_WORK REQUEST_: Using the records below, write out again exactly the lines that begin at the line containing "offscreen rows */" and end at the line containing "than zero).", and no other lines.

_INPUT_:
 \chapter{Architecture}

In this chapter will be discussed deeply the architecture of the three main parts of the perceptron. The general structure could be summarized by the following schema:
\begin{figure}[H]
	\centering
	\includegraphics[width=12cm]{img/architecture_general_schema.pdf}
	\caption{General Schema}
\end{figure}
--
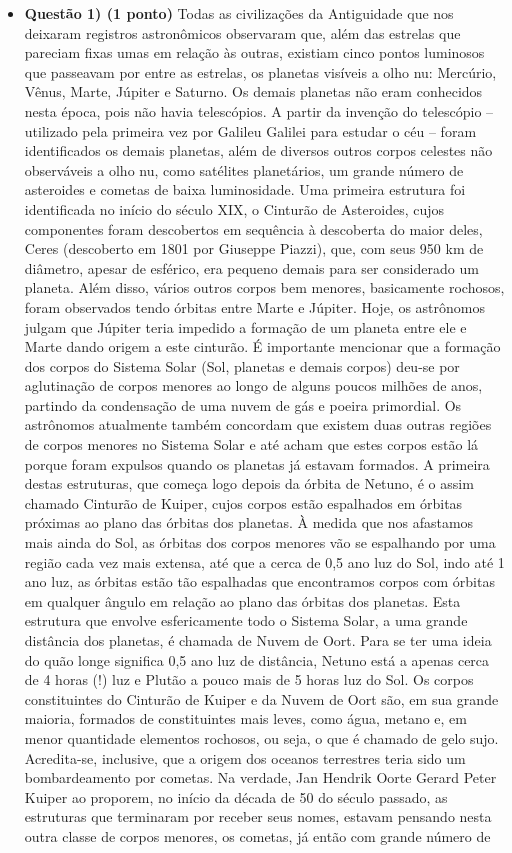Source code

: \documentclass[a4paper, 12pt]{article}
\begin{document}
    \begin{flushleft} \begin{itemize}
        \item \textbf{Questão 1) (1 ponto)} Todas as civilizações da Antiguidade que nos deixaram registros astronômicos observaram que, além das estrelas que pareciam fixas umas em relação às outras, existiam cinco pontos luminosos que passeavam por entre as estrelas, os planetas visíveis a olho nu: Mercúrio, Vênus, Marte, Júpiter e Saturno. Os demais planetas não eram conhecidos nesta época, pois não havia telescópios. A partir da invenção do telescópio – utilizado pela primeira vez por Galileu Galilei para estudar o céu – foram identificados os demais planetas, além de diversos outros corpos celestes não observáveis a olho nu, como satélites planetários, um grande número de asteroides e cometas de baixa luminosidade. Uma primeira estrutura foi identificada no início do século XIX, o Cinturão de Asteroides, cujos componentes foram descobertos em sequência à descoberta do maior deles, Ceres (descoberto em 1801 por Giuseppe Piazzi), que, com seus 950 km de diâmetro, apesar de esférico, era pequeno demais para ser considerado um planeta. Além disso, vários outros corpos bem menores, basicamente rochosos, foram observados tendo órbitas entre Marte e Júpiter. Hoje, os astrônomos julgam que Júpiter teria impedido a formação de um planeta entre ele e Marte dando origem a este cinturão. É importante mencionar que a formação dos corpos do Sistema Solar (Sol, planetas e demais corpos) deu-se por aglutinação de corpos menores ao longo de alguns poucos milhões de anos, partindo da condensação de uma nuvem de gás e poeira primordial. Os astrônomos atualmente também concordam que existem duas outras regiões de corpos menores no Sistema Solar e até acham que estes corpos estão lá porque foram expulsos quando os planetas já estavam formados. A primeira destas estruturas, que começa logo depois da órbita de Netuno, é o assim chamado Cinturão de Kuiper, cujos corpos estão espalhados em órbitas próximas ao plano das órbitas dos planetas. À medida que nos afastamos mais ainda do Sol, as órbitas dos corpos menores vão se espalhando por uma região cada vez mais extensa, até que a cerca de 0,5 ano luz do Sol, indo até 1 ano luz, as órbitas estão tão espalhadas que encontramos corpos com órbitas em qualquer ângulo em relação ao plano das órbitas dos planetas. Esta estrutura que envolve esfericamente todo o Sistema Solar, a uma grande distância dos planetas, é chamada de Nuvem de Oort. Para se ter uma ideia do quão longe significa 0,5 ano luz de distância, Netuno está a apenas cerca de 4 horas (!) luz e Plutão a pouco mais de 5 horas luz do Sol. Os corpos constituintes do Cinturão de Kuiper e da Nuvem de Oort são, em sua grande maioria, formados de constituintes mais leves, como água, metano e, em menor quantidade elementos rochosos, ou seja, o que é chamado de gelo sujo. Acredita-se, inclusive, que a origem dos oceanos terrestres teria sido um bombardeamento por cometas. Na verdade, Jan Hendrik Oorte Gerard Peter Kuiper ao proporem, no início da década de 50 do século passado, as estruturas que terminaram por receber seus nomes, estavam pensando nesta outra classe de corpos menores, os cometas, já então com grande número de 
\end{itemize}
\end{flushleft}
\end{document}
--
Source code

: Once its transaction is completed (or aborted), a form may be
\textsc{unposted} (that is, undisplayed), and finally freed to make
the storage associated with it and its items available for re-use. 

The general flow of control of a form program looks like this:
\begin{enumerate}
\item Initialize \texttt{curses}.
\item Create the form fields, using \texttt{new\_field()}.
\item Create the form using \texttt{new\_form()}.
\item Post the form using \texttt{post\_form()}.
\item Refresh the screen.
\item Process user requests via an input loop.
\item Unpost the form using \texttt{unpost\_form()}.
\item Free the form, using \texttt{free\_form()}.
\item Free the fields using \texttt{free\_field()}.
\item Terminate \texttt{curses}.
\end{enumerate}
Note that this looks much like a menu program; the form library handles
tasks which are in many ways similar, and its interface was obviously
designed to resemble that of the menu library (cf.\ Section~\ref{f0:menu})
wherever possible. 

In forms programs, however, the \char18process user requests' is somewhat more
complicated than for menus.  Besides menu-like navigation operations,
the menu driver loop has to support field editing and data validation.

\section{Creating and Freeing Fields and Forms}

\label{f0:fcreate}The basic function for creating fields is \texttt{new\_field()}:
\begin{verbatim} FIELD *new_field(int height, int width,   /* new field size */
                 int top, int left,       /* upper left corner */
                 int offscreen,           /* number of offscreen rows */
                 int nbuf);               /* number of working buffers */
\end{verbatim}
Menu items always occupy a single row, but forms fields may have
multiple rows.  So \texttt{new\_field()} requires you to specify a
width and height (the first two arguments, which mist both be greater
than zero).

_THE COMPLETED TASK_:
                 int offscreen,           /* number of offscreen rows */
                 int nbuf);               /* number of working buffers */
\end{verbatim}
Menu items always occupy a single row, but forms fields may have
multiple rows.  So \texttt{new\_field()} requires you to specify a
width and height (the first two arguments, which mist both be greater
than zero).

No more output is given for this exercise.